What you should do » Among the entries that follow, count the lines that contain the word "creation" and say how many there are, writing nothing else.

Source material »
________________________________________

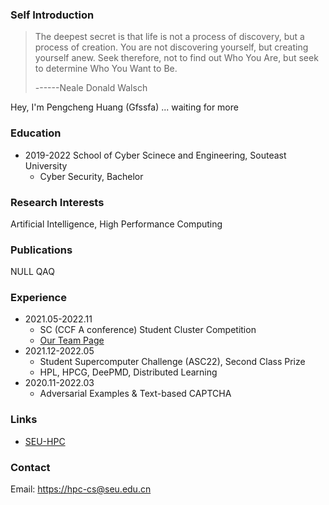 
### Self Introduction

> The deepest secret is that life is not a process of discovery, but a process of creation. You are not discovering yourself, but creating yourself anew. Seek therefore, not to find out Who You Are, but seek to determine Who You Want to Be. 
> 
> ------Neale Donald Walsch

Hey, I'm Pengcheng Huang (Gfssfa)
... waiting for more

### Education
* 2019-2022 School of Cyber Scinece and Engineering, Souteast University 
  * Cyber Security, Bachelor

### Research Interests
Artificial Intelligence, High Performance Computing

### Publications
NULL QAQ

### Experience
* 2021.05-2022.11
  * SC (CCF A conference) Student Cluster Competition
  * [Our Team Page](https://studentclustercompetition.us/2022/Teams/Southeast/index.html)
* 2021.12-2022.05 
  * Student Supercomputer Challenge (ASC22), Second Class Prize
  * HPL, HPCG, DeePMD, Distributed Learning
* 2020.11-2022.03
  * Adversarial Examples & Text-based CAPTCHA

### Links
* [SEU-HPC](https://asc-wiki.com/)

### Contact
Email: <https://hpc-cs@seu.edu.cn>
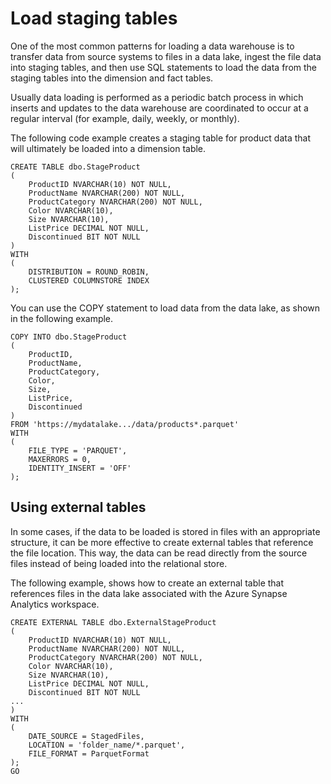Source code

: # Load staging tables

One of the most common patterns for loading a data warehouse is to transfer data from source systems to files in a data lake, ingest the file data into staging tables, and then use SQL statements to load the data from the staging tables into the dimension and fact tables. 

Usually data loading is performed as a periodic batch process in which inserts and updates to the data warehouse are coordinated to occur at a regular interval (for example, daily, weekly, or monthly).

The following code example creates a staging table for product data that will ultimately be loaded into a dimension table.

    CREATE TABLE dbo.StageProduct
    (
        ProductID NVARCHAR(10) NOT NULL,
        ProductName NVARCHAR(200) NOT NULL,
        ProductCategory NVARCHAR(200) NOT NULL,
        Color NVARCHAR(10),
        Size NVARCHAR(10),
        ListPrice DECIMAL NOT NULL,
        Discontinued BIT NOT NULL
    )
    WITH
    (
        DISTRIBUTION = ROUND_ROBIN,
        CLUSTERED COLUMNSTORE INDEX
    );

You can use the COPY statement to load data from the data lake, as shown in the following example.

    COPY INTO dbo.StageProduct
    (
        ProductID,
        ProductName,
        ProductCategory,
        Color,
        Size,
        ListPrice,
        Discontinued
    )
    FROM 'https://mydatalake.../data/products*.parquet'
    WITH
    (
        FILE_TYPE = 'PARQUET',
        MAXERRORS = 0,
        IDENTITY_INSERT = 'OFF'
    );

## Using external tables

In some cases, if the data to be loaded is stored in files with an appropriate structure, it can be more effective to create external tables that reference the file location. This way, the data can be read directly from the source files instead of being loaded into the relational store. 

The following example, shows how to create an external table that references files in the data lake associated with the Azure Synapse Analytics workspace.

    CREATE EXTERNAL TABLE dbo.ExternalStageProduct
    (
        ProductID NVARCHAR(10) NOT NULL,
        ProductName NVARCHAR(200) NOT NULL,
        ProductCategory NVARCHAR(200) NOT NULL,
        Color NVARCHAR(10),
        Size NVARCHAR(10),
        ListPrice DECIMAL NOT NULL,
        Discontinued BIT NOT NULL
    ...
    )
    WITH
    (
        DATE_SOURCE = StagedFiles,
        LOCATION = 'folder_name/*.parquet',
        FILE_FORMAT = ParquetFormat
    );
    GO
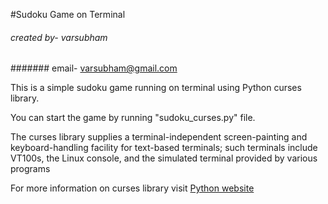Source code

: #Sudoku Game on Terminal
###### created by- varsubham
####### email- varsubham@gmail.com


This is a simple sudoku game running on terminal using Python curses library.


You can start the game by running "sudoku_curses.py" file.



The curses library supplies a terminal-independent screen-painting and keyboard-handling facility for text-based terminals; such terminals include VT100s, the Linux console, and the simulated terminal provided by various programs

For more information on curses library visit [Python website](https://docs.python.org/3/howto/curses.html)

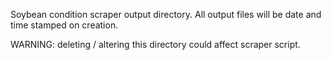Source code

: Soybean condition scraper output directory.
All output files will be date and time stamped on creation.

WARNING: deleting / altering this directory could affect scraper script.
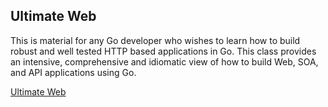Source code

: ## Ultimate Web

This is material for any Go developer who wishes to learn how to build robust and well tested HTTP based applications in Go. This class provides an intensive, comprehensive and idiomatic view of how to build Web, SOA, and API applications using Go.

[Ultimate Web](../../courses/web/README.md)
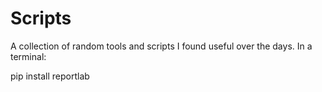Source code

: # Scripts
A collection of random tools and scripts I found useful over the days.
In a terminal: 

pip install reportlab
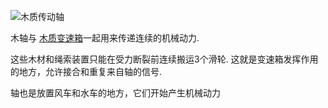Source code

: ![木质传动轴](block:betterwithmods:wooden_axle)

木轴与 [木质变速箱](wooden_gearbox.md)一起用来传递连续的机械动力.

这些木材和绳索装置只能在受力断裂前连续搬运3个滑轮.
这就是变速箱发挥作用的地方，允许接合和重复来自轴的信号.

轴也是放置风车和水车的地方，它们开始产生机械动力
  
  
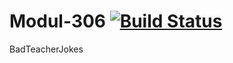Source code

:# Modul-306 [![Build Status](https://travis-ci.org/GAEBE2/Modul-306.svg?branch=master)](https://travis-ci.org/GAEBE2/Modul-306)
BadTeacherJokes
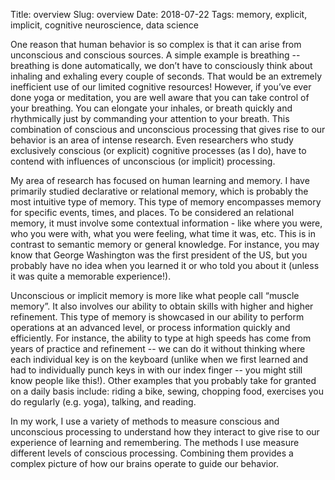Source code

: Title: overview
Slug: overview
Date: 2018-07-22
Tags: memory, explicit, implicit, cognitive neuroscience, data science


One reason that human behavior is so complex is that it can arise from unconscious and conscious sources. A simple example is breathing -- breathing is done automatically, we don’t have to consciously think about inhaling and exhaling every couple of seconds. That would be an extremely inefficient use of our limited cognitive resources! However, if you’ve ever done yoga or meditation, you are well aware that you can take control of your breathing. You can elongate your inhales, or breath quickly and rhythmically just by commanding your attention to your breath. This combination of conscious and unconscious processing that gives rise to our behavior is an area of intense research. Even researchers who study exclusively conscious (or explicit) cognitive processes (as I do), have to contend with influences of unconscious (or implicit) processing.

My area of research has focused on human learning and memory. I have primarily studied declarative or relational memory, which is probably the most intuitive type of memory. This type of memory encompasses memory for specific events, times, and places. To be considered an relational memory, it must involve some contextual information - like where you were, who you were with, what you were feeling, what time it was, etc. This is in contrast to semantic memory or general knowledge. For instance, you may know that George Washington was the first president of the US, but you probably have no idea when you learned it or who told you about it (unless it was quite a memorable experience!).

Unconscious or implicit memory is more like what people call “muscle memory”. It also involves our ability to obtain skills with higher and higher refinement. This type of memory is showcased in our ability to perform operations at an advanced level, or process information quickly and efficiently. For instance, the ability to type at high speeds has come from years of practice and refinement -- we can do it without thinking where each individual key is on the keyboard (unlike when we first learned and had to individually punch keys in with our index finger -- you might still know people like this!). Other examples that you probably take for granted on a daily basis include: riding a bike, sewing, chopping food, exercises you do regularly (e.g. yoga), talking, and reading.

In my work, I use a variety of methods to measure conscious and unconscious processing to understand how they interact to give rise to our experience of learning and remembering. The methods I use measure different levels of conscious processing. Combining them provides a complex picture of how our brains operate to guide our behavior.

________________________________________

Response to the task » 2